Klara and the Sun by Kazuo Ishiguro: This is Ishiguro's latest offering, due to be released in March 2021. The blurb says it's about Klara, an Artificial Friend, who is sitting on the shelf waiting to be chosen. Sounds like perfect fodder for the kind of weird musings Ishiguro weaves through his novels: I read Never Let Me Go a few years ago and I think I've recovered enough from the bewilderment to try another one.
Severance by Ling Ma: One of those strangely prophetic books with plague as a central plot device (published in 2018, pre-COVID). According to our catalogue, it also contains "black humour" - one of my personal favourite ways to deal with the fact that I won't be reading it from beside the pool in some tropical beachy location.

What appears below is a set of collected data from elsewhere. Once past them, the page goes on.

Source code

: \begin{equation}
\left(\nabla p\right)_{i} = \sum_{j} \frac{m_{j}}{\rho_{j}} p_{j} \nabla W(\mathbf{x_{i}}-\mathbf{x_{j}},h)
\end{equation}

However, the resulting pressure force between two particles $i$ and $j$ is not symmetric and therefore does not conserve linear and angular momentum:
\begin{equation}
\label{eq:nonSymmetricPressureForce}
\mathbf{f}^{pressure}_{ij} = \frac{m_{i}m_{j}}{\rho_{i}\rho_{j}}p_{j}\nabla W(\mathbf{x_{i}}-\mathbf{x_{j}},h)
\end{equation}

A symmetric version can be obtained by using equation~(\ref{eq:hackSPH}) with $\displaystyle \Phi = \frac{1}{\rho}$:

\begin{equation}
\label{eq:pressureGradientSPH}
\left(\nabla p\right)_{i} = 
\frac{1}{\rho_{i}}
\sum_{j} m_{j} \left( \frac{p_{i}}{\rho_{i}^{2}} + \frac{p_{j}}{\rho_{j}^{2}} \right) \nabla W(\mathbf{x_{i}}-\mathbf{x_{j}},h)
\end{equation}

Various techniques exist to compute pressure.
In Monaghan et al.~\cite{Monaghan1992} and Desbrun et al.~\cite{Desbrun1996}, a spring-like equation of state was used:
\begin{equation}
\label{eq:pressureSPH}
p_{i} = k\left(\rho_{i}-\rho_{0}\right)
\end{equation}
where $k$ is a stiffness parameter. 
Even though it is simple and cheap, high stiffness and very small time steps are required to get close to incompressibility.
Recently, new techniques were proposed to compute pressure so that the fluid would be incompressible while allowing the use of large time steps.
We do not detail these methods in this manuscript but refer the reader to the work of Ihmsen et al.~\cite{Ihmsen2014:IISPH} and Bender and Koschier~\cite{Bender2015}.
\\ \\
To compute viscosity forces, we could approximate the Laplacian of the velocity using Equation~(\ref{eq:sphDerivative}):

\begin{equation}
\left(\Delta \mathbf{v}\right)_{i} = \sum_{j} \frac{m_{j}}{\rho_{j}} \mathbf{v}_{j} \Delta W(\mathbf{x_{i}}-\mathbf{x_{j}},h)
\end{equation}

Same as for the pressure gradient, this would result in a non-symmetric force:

In all seriousness though, I've heard this is a good read and I've been meaning to read it for the last year.
Wolf Hall by Hilary Mantel: Okay, I'll admit it: long books scare me. They require a level of commitment I'm never sure I can give. But I have never heard anyone say they didn't enjoy this book. Mantel follows the shady Thomas Cromwell, adviser to Henry VIII, throughout this trilogy (all up, about 1950 pages) which by all accounts is one of the most accomplished historical fiction series in existence, two of the books having been nominated for the Booker Prize (and Wolf Hall won it).
Hamnet by Maggie O'Farrell: Yes, I'm one of the last remaining people on Earth not to have read Hamnet. This book came out last year and was touted as a favourite for the Man Booker Prize longlist (which unfortunately it did not make). It's a fictional re-imagining of the short life of Shakespeare's son and apparently is quite dark in parts (not ideal for escapist readers).